Answer with a single number, the count of lines in the material below that contain the word "Ideal".

> _DATA_
Start of Block
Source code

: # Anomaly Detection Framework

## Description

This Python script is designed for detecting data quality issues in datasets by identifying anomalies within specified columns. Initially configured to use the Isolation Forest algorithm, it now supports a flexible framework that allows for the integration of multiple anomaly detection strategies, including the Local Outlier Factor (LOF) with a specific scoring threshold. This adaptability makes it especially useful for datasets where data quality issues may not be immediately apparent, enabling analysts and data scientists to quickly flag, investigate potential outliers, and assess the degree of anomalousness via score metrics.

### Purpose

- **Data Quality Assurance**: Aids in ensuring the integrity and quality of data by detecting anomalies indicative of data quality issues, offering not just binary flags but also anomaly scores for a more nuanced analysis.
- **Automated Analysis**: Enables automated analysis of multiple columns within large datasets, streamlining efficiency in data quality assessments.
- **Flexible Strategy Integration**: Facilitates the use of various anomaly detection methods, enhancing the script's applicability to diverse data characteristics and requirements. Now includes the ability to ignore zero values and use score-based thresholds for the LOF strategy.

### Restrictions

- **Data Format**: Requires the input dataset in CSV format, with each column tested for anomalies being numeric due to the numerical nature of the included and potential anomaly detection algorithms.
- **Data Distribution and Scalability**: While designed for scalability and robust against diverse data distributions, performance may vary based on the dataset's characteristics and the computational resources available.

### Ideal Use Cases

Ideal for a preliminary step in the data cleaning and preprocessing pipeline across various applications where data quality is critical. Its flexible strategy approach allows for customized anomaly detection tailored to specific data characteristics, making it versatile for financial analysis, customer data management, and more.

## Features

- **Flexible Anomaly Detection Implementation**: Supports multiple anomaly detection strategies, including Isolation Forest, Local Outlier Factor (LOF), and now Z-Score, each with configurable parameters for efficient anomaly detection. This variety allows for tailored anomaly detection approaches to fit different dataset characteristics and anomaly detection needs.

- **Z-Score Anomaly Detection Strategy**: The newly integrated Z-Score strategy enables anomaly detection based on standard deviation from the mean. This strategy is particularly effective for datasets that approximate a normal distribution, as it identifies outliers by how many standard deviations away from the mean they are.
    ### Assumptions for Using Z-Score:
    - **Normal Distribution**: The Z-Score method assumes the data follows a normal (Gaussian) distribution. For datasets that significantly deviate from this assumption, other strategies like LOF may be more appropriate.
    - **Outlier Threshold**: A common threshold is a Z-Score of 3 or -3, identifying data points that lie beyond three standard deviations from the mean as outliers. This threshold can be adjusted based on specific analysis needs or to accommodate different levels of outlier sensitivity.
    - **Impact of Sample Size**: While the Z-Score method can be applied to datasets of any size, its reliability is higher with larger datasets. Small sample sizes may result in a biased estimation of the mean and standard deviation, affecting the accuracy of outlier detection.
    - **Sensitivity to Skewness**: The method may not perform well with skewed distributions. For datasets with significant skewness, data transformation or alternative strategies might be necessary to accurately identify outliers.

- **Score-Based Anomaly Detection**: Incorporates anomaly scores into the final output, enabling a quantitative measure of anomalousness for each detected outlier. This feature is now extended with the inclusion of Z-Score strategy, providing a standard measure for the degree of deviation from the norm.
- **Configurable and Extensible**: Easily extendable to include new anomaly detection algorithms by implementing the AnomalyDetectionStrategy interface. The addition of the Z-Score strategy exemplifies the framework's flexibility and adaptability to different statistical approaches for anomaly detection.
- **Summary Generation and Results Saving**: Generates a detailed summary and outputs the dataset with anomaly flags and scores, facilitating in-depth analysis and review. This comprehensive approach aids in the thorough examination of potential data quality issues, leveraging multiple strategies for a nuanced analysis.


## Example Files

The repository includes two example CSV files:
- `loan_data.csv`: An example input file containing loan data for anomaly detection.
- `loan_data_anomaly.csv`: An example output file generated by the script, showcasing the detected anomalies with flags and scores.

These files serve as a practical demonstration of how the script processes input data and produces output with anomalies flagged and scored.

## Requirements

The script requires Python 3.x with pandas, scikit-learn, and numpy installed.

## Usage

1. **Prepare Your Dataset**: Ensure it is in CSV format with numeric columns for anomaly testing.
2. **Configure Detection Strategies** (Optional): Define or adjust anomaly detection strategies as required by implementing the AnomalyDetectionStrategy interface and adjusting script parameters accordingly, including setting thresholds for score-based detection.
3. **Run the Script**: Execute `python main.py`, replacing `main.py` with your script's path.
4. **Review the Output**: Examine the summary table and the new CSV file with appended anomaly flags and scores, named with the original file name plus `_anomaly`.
End of Block
> _YOUR SOLUTION_
2